An appeal to the natural law arguments of the Declaration is the beginning to getting back on the right track:

[the natural law] approach allows us to reassert the primacy of the individual, and establishes our inherent equality as a God-given right. This inherent equality is the basis for aggressive enforcement of civil rights laws and equal employment opportunity laws designed to protect individual rights. Indeed, defending the individual under these laws should be the hallmark of conservatism rather than its Achilles' Heel. And in no way should this be the issue of those who are antagonistic to individual rights an d the proponents of a bigger more intrusive government.
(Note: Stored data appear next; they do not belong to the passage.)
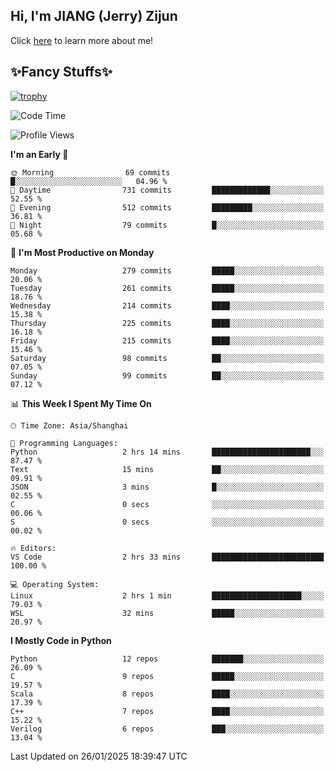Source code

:## Hi, I'm JIANG (Jerry) Zijun

Click [here](https://jzjerry.github.io/about/) to learn more about me!

## ✨Fancy Stuffs✨
[![trophy](https://github-profile-trophy.vercel.app/?username=jzjerry&theme=onedark)](https://github.com/ryo-ma/github-profile-trophy)
<!--START_SECTION:waka-->
![Code Time](http://img.shields.io/badge/Code%20Time-1%2C006%20hrs%2023%20mins-blue)

![Profile Views](http://img.shields.io/badge/Profile%20Views-0-blue)

**I'm an Early 🐤** 

```text
🌞 Morning                69 commits          █░░░░░░░░░░░░░░░░░░░░░░░░   04.96 % 
🌆 Daytime                731 commits         █████████████░░░░░░░░░░░░   52.55 % 
🌃 Evening                512 commits         █████████░░░░░░░░░░░░░░░░   36.81 % 
🌙 Night                  79 commits          █░░░░░░░░░░░░░░░░░░░░░░░░   05.68 % 
```
📅 **I'm Most Productive on Monday** 

```text
Monday                   279 commits         █████░░░░░░░░░░░░░░░░░░░░   20.06 % 
Tuesday                  261 commits         █████░░░░░░░░░░░░░░░░░░░░   18.76 % 
Wednesday                214 commits         ████░░░░░░░░░░░░░░░░░░░░░   15.38 % 
Thursday                 225 commits         ████░░░░░░░░░░░░░░░░░░░░░   16.18 % 
Friday                   215 commits         ████░░░░░░░░░░░░░░░░░░░░░   15.46 % 
Saturday                 98 commits          ██░░░░░░░░░░░░░░░░░░░░░░░   07.05 % 
Sunday                   99 commits          ██░░░░░░░░░░░░░░░░░░░░░░░   07.12 % 
```


📊 **This Week I Spent My Time On** 

```text
🕑︎ Time Zone: Asia/Shanghai

💬 Programming Languages: 
Python                   2 hrs 14 mins       ██████████████████████░░░   87.47 % 
Text                     15 mins             ██░░░░░░░░░░░░░░░░░░░░░░░   09.91 % 
JSON                     3 mins              █░░░░░░░░░░░░░░░░░░░░░░░░   02.55 % 
C                        0 secs              ░░░░░░░░░░░░░░░░░░░░░░░░░   00.06 % 
S                        0 secs              ░░░░░░░░░░░░░░░░░░░░░░░░░   00.02 % 

🔥 Editors: 
VS Code                  2 hrs 33 mins       █████████████████████████   100.00 % 

💻 Operating System: 
Linux                    2 hrs 1 min         ████████████████████░░░░░   79.03 % 
WSL                      32 mins             █████░░░░░░░░░░░░░░░░░░░░   20.97 % 
```

**I Mostly Code in Python** 

```text
Python                   12 repos            ███████░░░░░░░░░░░░░░░░░░   26.09 % 
C                        9 repos             █████░░░░░░░░░░░░░░░░░░░░   19.57 % 
Scala                    8 repos             ████░░░░░░░░░░░░░░░░░░░░░   17.39 % 
C++                      7 repos             ████░░░░░░░░░░░░░░░░░░░░░   15.22 % 
Verilog                  6 repos             ███░░░░░░░░░░░░░░░░░░░░░░   13.04 % 
```




 Last Updated on 26/01/2025 18:39:47 UTC
<!--END_SECTION:waka-->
Indeed, conservatives should be as adamant about freedom here at home as we are about freedom abroad.

Instead of belief in Progress and marching in lockstep towards liberalism, black Americans should re-orient themselves by the principles of the American Founding.  Similarly, conservatives must be able to better articulate natural rights arguments and make it clear that those arguments apply to everyone equally, no matter race, gender, or religion.

1 comment:

  1. It's not a surprise to me that President Obama criticized to the blacks who voted for him like like a parent. "Stop grumbling, stop complaining, stop crying". What happen to Obama money for them when they thought naively it would be handed to them? They need to open their eyes that they have been duped and now chastised by the President.